SUPPLIED INFORMATION:
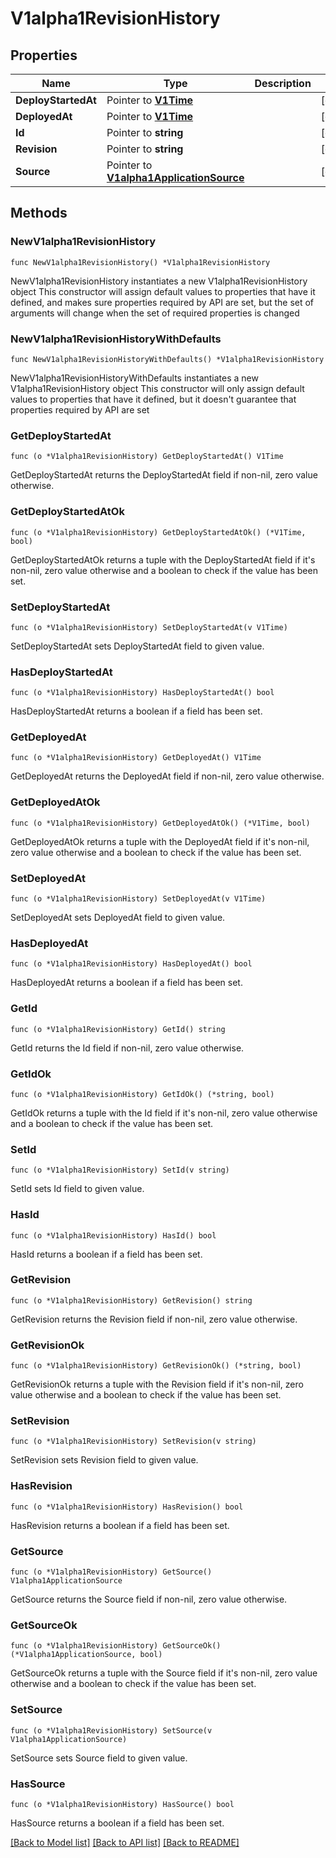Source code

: # V1alpha1RevisionHistory

## Properties

Name | Type | Description | Notes
------------ | ------------- | ------------- | -------------
**DeployStartedAt** | Pointer to [**V1Time**](V1Time.md) |  | [optional] 
**DeployedAt** | Pointer to [**V1Time**](V1Time.md) |  | [optional] 
**Id** | Pointer to **string** |  | [optional] 
**Revision** | Pointer to **string** |  | [optional] 
**Source** | Pointer to [**V1alpha1ApplicationSource**](V1alpha1ApplicationSource.md) |  | [optional] 

## Methods

### NewV1alpha1RevisionHistory

`func NewV1alpha1RevisionHistory() *V1alpha1RevisionHistory`

NewV1alpha1RevisionHistory instantiates a new V1alpha1RevisionHistory object
This constructor will assign default values to properties that have it defined,
and makes sure properties required by API are set, but the set of arguments
will change when the set of required properties is changed

### NewV1alpha1RevisionHistoryWithDefaults

`func NewV1alpha1RevisionHistoryWithDefaults() *V1alpha1RevisionHistory`

NewV1alpha1RevisionHistoryWithDefaults instantiates a new V1alpha1RevisionHistory object
This constructor will only assign default values to properties that have it defined,
but it doesn't guarantee that properties required by API are set

### GetDeployStartedAt

`func (o *V1alpha1RevisionHistory) GetDeployStartedAt() V1Time`

GetDeployStartedAt returns the DeployStartedAt field if non-nil, zero value otherwise.

### GetDeployStartedAtOk

`func (o *V1alpha1RevisionHistory) GetDeployStartedAtOk() (*V1Time, bool)`

GetDeployStartedAtOk returns a tuple with the DeployStartedAt field if it's non-nil, zero value otherwise
and a boolean to check if the value has been set.

### SetDeployStartedAt

`func (o *V1alpha1RevisionHistory) SetDeployStartedAt(v V1Time)`

SetDeployStartedAt sets DeployStartedAt field to given value.

### HasDeployStartedAt

`func (o *V1alpha1RevisionHistory) HasDeployStartedAt() bool`

HasDeployStartedAt returns a boolean if a field has been set.

### GetDeployedAt

`func (o *V1alpha1RevisionHistory) GetDeployedAt() V1Time`

GetDeployedAt returns the DeployedAt field if non-nil, zero value otherwise.

### GetDeployedAtOk

`func (o *V1alpha1RevisionHistory) GetDeployedAtOk() (*V1Time, bool)`

GetDeployedAtOk returns a tuple with the DeployedAt field if it's non-nil, zero value otherwise
and a boolean to check if the value has been set.

### SetDeployedAt

`func (o *V1alpha1RevisionHistory) SetDeployedAt(v V1Time)`

SetDeployedAt sets DeployedAt field to given value.

### HasDeployedAt

`func (o *V1alpha1RevisionHistory) HasDeployedAt() bool`

HasDeployedAt returns a boolean if a field has been set.

### GetId

`func (o *V1alpha1RevisionHistory) GetId() string`

GetId returns the Id field if non-nil, zero value otherwise.

### GetIdOk

`func (o *V1alpha1RevisionHistory) GetIdOk() (*string, bool)`

GetIdOk returns a tuple with the Id field if it's non-nil, zero value otherwise
and a boolean to check if the value has been set.

### SetId

`func (o *V1alpha1RevisionHistory) SetId(v string)`

SetId sets Id field to given value.

### HasId

`func (o *V1alpha1RevisionHistory) HasId() bool`

HasId returns a boolean if a field has been set.

### GetRevision

`func (o *V1alpha1RevisionHistory) GetRevision() string`

GetRevision returns the Revision field if non-nil, zero value otherwise.

### GetRevisionOk

`func (o *V1alpha1RevisionHistory) GetRevisionOk() (*string, bool)`

GetRevisionOk returns a tuple with the Revision field if it's non-nil, zero value otherwise
and a boolean to check if the value has been set.

### SetRevision

`func (o *V1alpha1RevisionHistory) SetRevision(v string)`

SetRevision sets Revision field to given value.

### HasRevision

`func (o *V1alpha1RevisionHistory) HasRevision() bool`

HasRevision returns a boolean if a field has been set.

### GetSource

`func (o *V1alpha1RevisionHistory) GetSource() V1alpha1ApplicationSource`

GetSource returns the Source field if non-nil, zero value otherwise.

### GetSourceOk

`func (o *V1alpha1RevisionHistory) GetSourceOk() (*V1alpha1ApplicationSource, bool)`

GetSourceOk returns a tuple with the Source field if it's non-nil, zero value otherwise
and a boolean to check if the value has been set.

### SetSource

`func (o *V1alpha1RevisionHistory) SetSource(v V1alpha1ApplicationSource)`

SetSource sets Source field to given value.

### HasSource

`func (o *V1alpha1RevisionHistory) HasSource() bool`

HasSource returns a boolean if a field has been set.


[[Back to Model list]](../README.md#documentation-for-models) [[Back to API list]](../README.md#documentation-for-api-endpoints) [[Back to README]](../README.md)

PROBLEM TO SOLVE: Show the lines of the records that include the string "GetDeployedAtOk".

ANSWER BOX:
### GetDeployedAtOk
`func (o *V1alpha1RevisionHistory) GetDeployedAtOk() (*V1Time, bool)`
GetDeployedAtOk returns a tuple with the DeployedAt field if it's non-nil, zero value otherwise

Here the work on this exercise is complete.